The Greens Story
In 1970, David Green borrowed $600 and started assembling picture frames in his garage. What he and his son Steve built from that is now the largest privately owned arts-and-crafts retailer in the world. And they’ve run it like they believe every word of what they say about God owning it.
Steve Green, who later took over as president , says it plainly: “This is God’s business. We are only stewards of what God has entrusted to us.” That could sound like a talking point. Here’s what makes it real.
Hobby Lobby closes every store on Sundays forgoing an estimated $100 million in annual sales to give employees a genuine day of rest. In the retail industry, that’s almost unheard of. It’s also expensive. They did it anyway.
On wages, Hobby Lobby raised its full-time minium wage twelve times over thirteen years, eventually reaching $18.50 an hour for full-time workers well above competitors who hug the legal floor. The reason is theological too. Steve talks openly about servant leadership, about the greatest leaders being there to serve those they lead. That’s not HR language. That’s the Sermon on the Mount applied to compensation.
And then there’s the giving. The company tithes half its profits to philanthropic and ministry causes. Steve has said it directly: “I want this company as big and as profitable as it’s going to be because half of its profits are going to mission efforts.” The growth isn’t personal ambition it’s a multiplier for what they believe God called them to fund.

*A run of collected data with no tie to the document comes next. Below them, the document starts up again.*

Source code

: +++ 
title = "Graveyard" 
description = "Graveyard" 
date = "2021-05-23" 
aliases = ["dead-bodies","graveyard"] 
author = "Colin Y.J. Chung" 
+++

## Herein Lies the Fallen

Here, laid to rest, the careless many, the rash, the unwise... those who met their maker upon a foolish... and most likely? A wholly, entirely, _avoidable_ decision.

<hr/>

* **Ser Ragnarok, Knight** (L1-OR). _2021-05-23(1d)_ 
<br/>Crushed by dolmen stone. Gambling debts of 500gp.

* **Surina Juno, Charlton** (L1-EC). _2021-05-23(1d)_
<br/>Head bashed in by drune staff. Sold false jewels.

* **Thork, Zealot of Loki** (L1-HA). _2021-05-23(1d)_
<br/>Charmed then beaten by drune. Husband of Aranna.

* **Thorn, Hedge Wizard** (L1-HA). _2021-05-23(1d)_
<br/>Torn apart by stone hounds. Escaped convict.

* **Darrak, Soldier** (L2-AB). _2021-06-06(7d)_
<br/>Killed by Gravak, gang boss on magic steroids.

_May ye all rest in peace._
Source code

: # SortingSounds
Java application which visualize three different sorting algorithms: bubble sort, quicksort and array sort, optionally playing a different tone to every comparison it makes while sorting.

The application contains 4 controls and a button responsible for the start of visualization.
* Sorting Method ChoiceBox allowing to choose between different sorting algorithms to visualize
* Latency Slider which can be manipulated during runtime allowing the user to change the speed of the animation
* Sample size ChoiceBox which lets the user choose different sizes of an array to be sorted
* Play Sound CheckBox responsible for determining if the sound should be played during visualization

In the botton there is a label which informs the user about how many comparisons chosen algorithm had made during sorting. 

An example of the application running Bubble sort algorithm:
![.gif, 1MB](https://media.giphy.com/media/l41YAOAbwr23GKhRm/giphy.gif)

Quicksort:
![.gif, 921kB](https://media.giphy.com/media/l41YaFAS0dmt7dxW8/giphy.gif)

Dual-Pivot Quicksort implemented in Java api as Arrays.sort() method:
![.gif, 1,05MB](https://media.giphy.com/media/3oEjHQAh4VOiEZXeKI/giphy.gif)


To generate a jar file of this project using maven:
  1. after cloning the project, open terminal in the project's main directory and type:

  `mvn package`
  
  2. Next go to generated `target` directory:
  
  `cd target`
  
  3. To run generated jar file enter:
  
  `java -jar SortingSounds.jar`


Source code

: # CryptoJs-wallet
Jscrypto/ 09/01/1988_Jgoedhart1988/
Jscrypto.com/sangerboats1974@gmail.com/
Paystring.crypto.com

That funding helped build the Museum of the Bible in Washington D.C., wuch is a 430,000-square-foot institution three blocks from the U.S. Capitol, housing one of the world’s most significant biblical artifact collections. A $500 million act of public witness.
Hobby Lobby has real controversies worth honest conversation. But what the Greens represent is a decades-long attempt to build a company that costs them something, and answers to something higher than the bottom line.